■ **About this task**:
For each line of the data that includes the word "which", copy the line.

(Saved data entries)

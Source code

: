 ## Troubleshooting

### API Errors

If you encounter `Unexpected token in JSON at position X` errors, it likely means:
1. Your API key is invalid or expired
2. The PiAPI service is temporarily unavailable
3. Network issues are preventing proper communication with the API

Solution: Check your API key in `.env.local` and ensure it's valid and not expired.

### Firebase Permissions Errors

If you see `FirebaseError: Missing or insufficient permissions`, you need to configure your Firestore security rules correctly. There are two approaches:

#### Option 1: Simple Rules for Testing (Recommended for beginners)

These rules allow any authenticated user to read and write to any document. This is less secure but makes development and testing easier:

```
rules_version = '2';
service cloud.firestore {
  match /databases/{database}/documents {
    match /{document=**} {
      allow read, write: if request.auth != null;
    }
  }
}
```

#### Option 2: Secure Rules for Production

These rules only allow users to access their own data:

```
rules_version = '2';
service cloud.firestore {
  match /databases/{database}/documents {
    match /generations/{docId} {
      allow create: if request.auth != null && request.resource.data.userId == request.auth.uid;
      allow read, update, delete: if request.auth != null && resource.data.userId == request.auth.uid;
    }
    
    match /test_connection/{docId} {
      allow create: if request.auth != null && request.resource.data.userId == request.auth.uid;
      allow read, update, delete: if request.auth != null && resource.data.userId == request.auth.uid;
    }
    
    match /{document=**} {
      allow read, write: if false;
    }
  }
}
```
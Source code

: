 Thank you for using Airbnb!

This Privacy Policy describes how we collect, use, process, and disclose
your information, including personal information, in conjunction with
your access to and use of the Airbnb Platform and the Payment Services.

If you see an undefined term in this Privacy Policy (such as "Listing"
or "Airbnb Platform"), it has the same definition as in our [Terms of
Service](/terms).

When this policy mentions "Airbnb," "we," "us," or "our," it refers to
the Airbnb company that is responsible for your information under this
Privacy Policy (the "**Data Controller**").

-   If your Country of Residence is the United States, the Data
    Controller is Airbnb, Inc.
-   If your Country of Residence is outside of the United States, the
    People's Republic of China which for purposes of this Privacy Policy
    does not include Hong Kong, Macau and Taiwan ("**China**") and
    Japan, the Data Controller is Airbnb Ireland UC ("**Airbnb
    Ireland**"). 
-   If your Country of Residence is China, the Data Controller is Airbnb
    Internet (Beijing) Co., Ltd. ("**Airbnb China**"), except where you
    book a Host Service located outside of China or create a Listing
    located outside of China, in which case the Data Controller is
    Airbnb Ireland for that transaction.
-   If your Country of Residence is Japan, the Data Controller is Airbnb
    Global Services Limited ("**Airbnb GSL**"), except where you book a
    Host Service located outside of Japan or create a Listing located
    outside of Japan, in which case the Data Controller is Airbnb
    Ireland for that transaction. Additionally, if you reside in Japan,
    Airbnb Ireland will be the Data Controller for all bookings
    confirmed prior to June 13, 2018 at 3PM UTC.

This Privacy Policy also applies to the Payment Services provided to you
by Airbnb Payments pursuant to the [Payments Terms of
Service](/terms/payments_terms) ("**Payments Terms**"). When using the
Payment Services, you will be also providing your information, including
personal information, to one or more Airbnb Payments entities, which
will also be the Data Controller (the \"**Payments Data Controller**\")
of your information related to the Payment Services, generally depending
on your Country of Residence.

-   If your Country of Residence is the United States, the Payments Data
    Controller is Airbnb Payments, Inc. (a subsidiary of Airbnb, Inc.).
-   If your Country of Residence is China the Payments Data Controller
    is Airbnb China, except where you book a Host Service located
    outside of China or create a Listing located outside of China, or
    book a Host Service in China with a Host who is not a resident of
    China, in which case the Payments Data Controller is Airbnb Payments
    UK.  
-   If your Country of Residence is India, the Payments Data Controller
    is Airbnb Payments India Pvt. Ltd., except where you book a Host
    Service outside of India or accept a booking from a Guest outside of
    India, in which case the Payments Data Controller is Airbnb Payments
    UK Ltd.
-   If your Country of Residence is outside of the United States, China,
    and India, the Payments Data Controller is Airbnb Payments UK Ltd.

■ **Expected output**:
    People's Republic of China which for purposes of this Privacy Policy
    located outside of China, in which case the Data Controller is
    outside of Japan, in which case the Data Controller is Airbnb
personal information, to one or more Airbnb Payments entities, which
    China, in which case the Payments Data Controller is Airbnb Payments
    India, in which case the Payments Data Controller is Airbnb Payments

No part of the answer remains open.